Las preguntas que deberías hacer antes de firmar

  1. ¿Puedo probarlo gratis y con mis datos reales antes de pagar?
  2. ¿Qué pagaré exactamente el primer año, con IVA, hardware y comisiones?
  3. ¿Cumple la normativa de facturación vigente y podéis enseñarme la declaración responsable?
  4. ¿Qué pasa con mis datos si me voy? ¿Me los entregáis en un formato usable?
  5. ¿Quién responde cuando algo falla un sábado por la mañana y en cuánto tiempo?
  6. ¿Hay permanencia? ¿Qué cuesta salir?

Dónde encaja Toten (y dónde no)

Somos parte interesada, así que seremos claros: Toten es nuestro producto.

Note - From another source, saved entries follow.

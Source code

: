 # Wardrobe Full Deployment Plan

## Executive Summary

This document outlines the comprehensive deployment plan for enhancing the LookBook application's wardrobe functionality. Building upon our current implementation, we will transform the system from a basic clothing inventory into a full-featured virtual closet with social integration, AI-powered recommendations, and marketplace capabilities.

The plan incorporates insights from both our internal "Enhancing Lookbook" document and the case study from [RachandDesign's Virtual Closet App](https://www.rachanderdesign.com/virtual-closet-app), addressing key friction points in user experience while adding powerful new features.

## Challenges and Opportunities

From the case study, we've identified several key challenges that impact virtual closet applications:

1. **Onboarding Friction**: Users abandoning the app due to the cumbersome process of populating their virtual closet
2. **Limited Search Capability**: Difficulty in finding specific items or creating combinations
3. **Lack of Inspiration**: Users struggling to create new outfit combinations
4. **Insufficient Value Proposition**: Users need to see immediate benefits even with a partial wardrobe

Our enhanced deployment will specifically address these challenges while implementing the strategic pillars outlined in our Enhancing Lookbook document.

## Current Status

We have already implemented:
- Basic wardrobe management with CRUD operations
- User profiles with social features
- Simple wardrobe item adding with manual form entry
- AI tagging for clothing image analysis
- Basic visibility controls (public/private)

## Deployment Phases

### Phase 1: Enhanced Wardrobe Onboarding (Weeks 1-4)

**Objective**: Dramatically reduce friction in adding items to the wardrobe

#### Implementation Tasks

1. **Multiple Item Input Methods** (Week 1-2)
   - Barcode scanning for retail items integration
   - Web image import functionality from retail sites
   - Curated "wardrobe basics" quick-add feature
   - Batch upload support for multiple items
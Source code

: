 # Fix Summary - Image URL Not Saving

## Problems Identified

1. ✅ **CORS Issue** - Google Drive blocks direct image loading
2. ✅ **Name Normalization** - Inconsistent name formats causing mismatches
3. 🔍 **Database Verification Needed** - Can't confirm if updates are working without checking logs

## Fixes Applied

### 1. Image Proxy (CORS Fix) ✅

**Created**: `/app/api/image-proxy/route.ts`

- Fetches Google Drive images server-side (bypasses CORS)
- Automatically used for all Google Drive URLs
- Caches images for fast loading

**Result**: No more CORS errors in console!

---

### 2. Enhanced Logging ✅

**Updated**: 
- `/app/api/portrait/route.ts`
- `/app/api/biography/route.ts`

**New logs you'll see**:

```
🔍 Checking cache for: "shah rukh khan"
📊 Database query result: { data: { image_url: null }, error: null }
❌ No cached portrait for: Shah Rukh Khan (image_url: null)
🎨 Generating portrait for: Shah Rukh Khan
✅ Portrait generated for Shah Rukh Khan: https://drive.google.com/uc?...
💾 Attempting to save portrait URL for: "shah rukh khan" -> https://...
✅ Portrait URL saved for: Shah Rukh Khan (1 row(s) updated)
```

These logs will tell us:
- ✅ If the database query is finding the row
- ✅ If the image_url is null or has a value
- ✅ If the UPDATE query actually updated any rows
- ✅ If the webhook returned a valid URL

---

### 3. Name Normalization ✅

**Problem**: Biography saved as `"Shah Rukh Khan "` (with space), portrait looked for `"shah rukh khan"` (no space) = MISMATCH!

Lo mencionamos porque creemos que encaja bien en el perfil de esta guía —pymes y autónomos que quieren facturar, vender y controlar su negocio sin sobrecostes— y porque preferimos que nos evalúes con las mismas preguntas de arriba.

Los datos, por si te sirven para comparar: los packs empiezan en 9 €/mes para autónomos (IVA no incluido), con opciones de 30, 45 y 60 €/mes según el tipo de negocio, sin permanencia, con migración asistida desde tu programa anterior en unos 2 días y con un soporte que responde en menos de 4 h laborables. Ya confían en Toten +200 negocios de hostelería, comercio y servicios. Y sí: puedes probarlo 15 días gratis, sin poner tarjeta, con tus propios datos.

¿Dónde no encajamos? Si gestionas una cadena con decenas de locales, necesitas integraciones internacionales complejas o un desarrollo a medida, probablemente te convenga otra solución. Decirlo también forma parte de elegir bien.

En resumen

El mejor TPV es el que tu equipo usa sin pensar, que cumple la normativa, que te deja llevarte tus datos y cuyo coste total conoces antes de firmar. Haz las preguntas incómodas, prueba con datos reales y desconfía de cualquier precio que no puedas verificar. Tu TPV debería trabajar para ti; no al revés.